= Muscle Shoals Bill =

20th-century American legislation

The Muscle Shoals Bill was designed to build a dam in the Tennessee River and sell government-produced electricity. Congress passed bills to harness energy from the Tennessee River, but presidents Coolidge and Hoover insisted that private enterprise should do the job, and vetoed the bills.

The chief sponsor, Senator George Norris of Nebraska, had blocked a proposal from Henry Ford to develop the dam site.

Hoover's veto message stated:
I am firmly opposed to the Government entering into any business the major purpose of which is competition with our citizens. There are national emergencies which require that the Government should temporarily enter the field of business, but they must be emergency actions and in matters where the cost of the project is secondary to much higher considerations. There are many localities where the Federal Government is justified in the construction of great dams and reservoirs, where navigation, flood control, reclamation, or stream regulation are of dominant importance, and where they are beyond capacity or purpose of private or local government capital to construct. In these cases power is often a by-product and should be disposed of by contract or lease. But for the Federal Government deliberately to go out to build up and expand such an occasion to the major purpose of a power and manufacturing business is to break down the initiative and enterprise of the American people; it is the negation of the ideals upon which our civilization has been based.
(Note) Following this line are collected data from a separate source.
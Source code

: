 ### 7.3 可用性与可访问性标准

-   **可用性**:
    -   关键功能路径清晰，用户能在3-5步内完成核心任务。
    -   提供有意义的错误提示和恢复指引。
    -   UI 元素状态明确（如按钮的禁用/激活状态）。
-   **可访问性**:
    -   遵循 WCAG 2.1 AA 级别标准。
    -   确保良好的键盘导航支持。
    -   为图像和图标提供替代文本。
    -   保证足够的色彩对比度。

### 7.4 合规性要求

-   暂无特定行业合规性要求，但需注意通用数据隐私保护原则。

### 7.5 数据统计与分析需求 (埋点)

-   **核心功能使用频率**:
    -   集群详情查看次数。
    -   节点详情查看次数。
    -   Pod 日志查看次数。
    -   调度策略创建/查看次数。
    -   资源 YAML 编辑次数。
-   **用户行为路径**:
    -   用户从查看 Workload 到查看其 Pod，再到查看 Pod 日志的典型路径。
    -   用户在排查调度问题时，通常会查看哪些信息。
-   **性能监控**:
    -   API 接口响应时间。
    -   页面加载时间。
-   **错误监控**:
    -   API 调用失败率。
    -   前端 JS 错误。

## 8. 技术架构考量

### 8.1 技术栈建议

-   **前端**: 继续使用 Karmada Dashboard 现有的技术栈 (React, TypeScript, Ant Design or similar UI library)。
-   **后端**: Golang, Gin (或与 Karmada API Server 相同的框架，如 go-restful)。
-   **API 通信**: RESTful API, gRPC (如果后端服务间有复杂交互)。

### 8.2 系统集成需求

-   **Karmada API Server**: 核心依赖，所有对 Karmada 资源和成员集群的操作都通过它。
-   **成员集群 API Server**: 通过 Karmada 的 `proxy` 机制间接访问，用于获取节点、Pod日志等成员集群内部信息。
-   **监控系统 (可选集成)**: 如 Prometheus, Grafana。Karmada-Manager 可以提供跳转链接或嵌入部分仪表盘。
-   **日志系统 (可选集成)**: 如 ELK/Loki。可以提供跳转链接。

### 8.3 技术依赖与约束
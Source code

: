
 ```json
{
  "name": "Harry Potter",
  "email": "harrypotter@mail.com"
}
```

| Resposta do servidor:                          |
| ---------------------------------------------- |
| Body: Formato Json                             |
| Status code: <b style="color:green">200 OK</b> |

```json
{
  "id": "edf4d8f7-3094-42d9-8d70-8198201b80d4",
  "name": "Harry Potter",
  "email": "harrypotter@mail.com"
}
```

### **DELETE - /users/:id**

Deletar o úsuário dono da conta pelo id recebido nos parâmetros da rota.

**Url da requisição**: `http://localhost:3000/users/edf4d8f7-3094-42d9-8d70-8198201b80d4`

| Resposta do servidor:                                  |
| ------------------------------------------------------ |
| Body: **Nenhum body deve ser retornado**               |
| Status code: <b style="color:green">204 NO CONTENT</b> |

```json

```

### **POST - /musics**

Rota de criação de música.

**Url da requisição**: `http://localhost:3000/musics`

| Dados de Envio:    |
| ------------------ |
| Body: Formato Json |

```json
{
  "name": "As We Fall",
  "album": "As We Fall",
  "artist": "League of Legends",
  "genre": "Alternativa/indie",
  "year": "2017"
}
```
Norris demanded public power because he distrusted privately owned utilities. Norris said of Hoover:
Using his power of veto, he destroyed the Muscle Shoals bill--a measure designated to utilize the great government property at Muscle Shoals for the cheapening of fertilizer for American agriculture and utilization of the surplus power for the benefit of people without transmission distance of the development. The power people want no yardstick which would expose their extortionate rates so Hoover killed the bill after it had been passed by both houses of congress.

The idea for the Muscle Shoals Bill in 1933 became part of the New Deal's Tennessee Valley Authority (TVA).